El Día de los Muertos, de visita en el cementerio, me enteré de que había muerto José Fajardo Jiménez. Dicho así, prácticamente nadie sabrá de quién se trata; por los apellidos se supondrá que era un gitano. Pero si lo identifico con el nombre con que lo llamaban en el pueblo, creo que todos los vecinos sabrán quién es. Ha muerto “Ron”; ha muerto un personaje singular, histórico, de Montefrío. El último betunero que quedaba como representación de aquellos oficios históricos, humildes, ya perdidos casi todos, de la España del subdesarrollo, de la España del hambre y la miseria. De los limpiabotas de la posguerra: “El Gafas”, “El de la Lareda”, “Culebras” y “Ron”, sólo quedaba él, y ya nos ha dejado también.

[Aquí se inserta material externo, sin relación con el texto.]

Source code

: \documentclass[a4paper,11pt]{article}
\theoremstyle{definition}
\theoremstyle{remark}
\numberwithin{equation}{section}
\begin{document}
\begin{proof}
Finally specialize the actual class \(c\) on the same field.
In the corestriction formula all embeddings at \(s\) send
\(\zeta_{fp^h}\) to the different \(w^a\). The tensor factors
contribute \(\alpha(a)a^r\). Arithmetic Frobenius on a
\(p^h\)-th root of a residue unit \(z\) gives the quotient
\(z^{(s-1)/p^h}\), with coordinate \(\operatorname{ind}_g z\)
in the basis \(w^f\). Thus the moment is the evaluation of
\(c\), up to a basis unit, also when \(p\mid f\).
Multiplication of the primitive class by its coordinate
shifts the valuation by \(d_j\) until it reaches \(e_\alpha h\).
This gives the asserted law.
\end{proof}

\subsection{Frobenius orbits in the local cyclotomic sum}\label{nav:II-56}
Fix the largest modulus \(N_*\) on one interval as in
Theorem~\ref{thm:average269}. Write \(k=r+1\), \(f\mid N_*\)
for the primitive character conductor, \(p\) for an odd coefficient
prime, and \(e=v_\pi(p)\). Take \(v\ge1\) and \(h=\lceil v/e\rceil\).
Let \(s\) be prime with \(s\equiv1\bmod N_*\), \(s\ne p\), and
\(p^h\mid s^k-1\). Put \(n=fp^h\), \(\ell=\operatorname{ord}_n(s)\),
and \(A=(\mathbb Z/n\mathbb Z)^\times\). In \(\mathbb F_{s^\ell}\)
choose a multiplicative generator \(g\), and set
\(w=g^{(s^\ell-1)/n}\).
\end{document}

La imagen de “Ron” paseando últimamente con gran dificultad por la plaza, con el Parkinson a cuestas, me causaba una gran tristeza. Porque me pasaba por la memoria a gran velocidad, como un flash, la historia de su vida y sus anécdotas por la Plaza, años cincuenta-sesenta, deambulando con el cajón en la mano y la banqueta bajo el brazo, buscando un señorico ante quien arrodillarse para hacerle una limpieza por la voluntad, demostrándole su maestría cambiando el cepillo de una mano a otra con ritmo y sonido a gran velocidad y lanzándolo dando volteretas al aire, para después corresponder con una amplia y sincera sonrisa de boca abierta, mirándole hacia arriba, porque siempre ha estado abajo, a la cara, con humildad y gratitud, pero sin complejos. Siempre nos hemos tenido afecto, pues pertenecía a la familia de la Plaza, y se mostraba agradecido con cualquier muestra de cariño.

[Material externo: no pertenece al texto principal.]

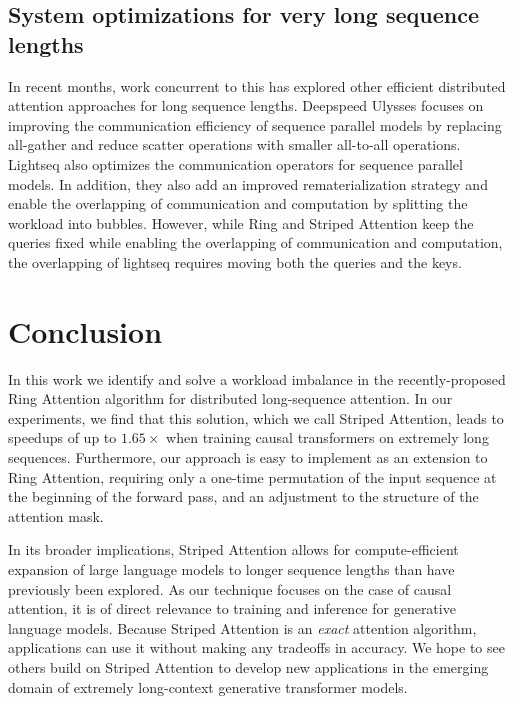 \subsection{System optimizations for very long sequence lengths} In recent months, work concurrent to this has explored other efficient distributed attention approaches for long sequence lengths. Deepspeed Ulysses \cite{jacobs2023deepspeed} focuses on improving the communication efficiency of sequence parallel models by replacing all-gather and reduce scatter operations with smaller all-to-all operations. Lightseq \cite{li2023lightseq} also optimizes the communication operators for sequence parallel models. In addition, they also add an improved rematerialization strategy and enable the overlapping of communication and computation by splitting the workload into bubbles. However, while Ring and Striped Attention keep the queries fixed while enabling the overlapping of communication and computation, the overlapping of lightseq requires moving both the queries and the keys.

\section{Conclusion}
In this work we identify and solve a workload imbalance in the recently-proposed Ring Attention algorithm for distributed long-sequence attention. In our experiments, we find that this solution, which we call Striped Attention, leads to speedups of up to $1.65\times$ when training causal transformers on extremely long sequences. Furthermore, our approach is easy to implement as an extension to Ring Attention, requiring only a one-time permutation of the input sequence at the beginning of the forward pass, and an adjustment to the structure of the attention mask.

In its broader implications, Striped Attention allows for compute-efficient expansion of large language models to longer sequence lengths than have previously been explored. As our technique focuses on the case of causal attention, it is of direct relevance to training and inference for generative language models. Because Striped Attention is an \emph{exact} attention algorithm, applications can use it without making any tradeoffs in accuracy. We hope to see others build on Striped Attention to develop new applications in the emerging domain of extremely long-context generative transformer models.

Era un gran profesional, serio y responsable en su trabajo, de uniforme azul con chaquetilla torera corta, el cajón cuidado e impoluto pintado de azul y rojo con remaches plateados en sus aristas y una banqueta adaptada por él mismo con asiento de esponja forrada de escay rojo. Un personaje popular que había sabido ganarse el respeto y el cariño de los vecinos. Un gitano trabajador y honesto que nunca dio un escándalo ni necesitó del ayuntamiento ni de nadie para mantenerse. Un gitano atípico, pues no cantaba ni bailaba ni echaba las palmas; ni sabía ni quería hacerlo. Tan sólo lo recuerdo en navidades con una guitarra, a la que le había roto alguna cuerda por sus embestidas incontroladas de ignorante, bien vestido con chaqueta, pañuelo de lunares y sombrero, desentonando un villancico en el bar de Manolo “El Guancho” que decía: de quién es esta casa nueva/ que tiene tantos balcones/ es del señorito “Balolo”/ que tiene muchos millones. Un hombre pequeño en estatura pero grande en la lucha por sobrevivir en aquellos años de extrema dificultad, un triunfador en su trabajo y en la vida, porque consiguió salir adelante. Y, además, lo hizo solo, porque solo lo dejó siendo un niño su familia en Montefrío cuando ésta emigró a Cataluña. Recuerdo que cuando el negocio iba a menos, por el progreso, se trasladaba un par de días a la semana al pueblo vecino de Alcalá la Real (pueblo cuyo señoritismo rancio cortijeril se esforzó por mantenerse) para complementar su jornal diario.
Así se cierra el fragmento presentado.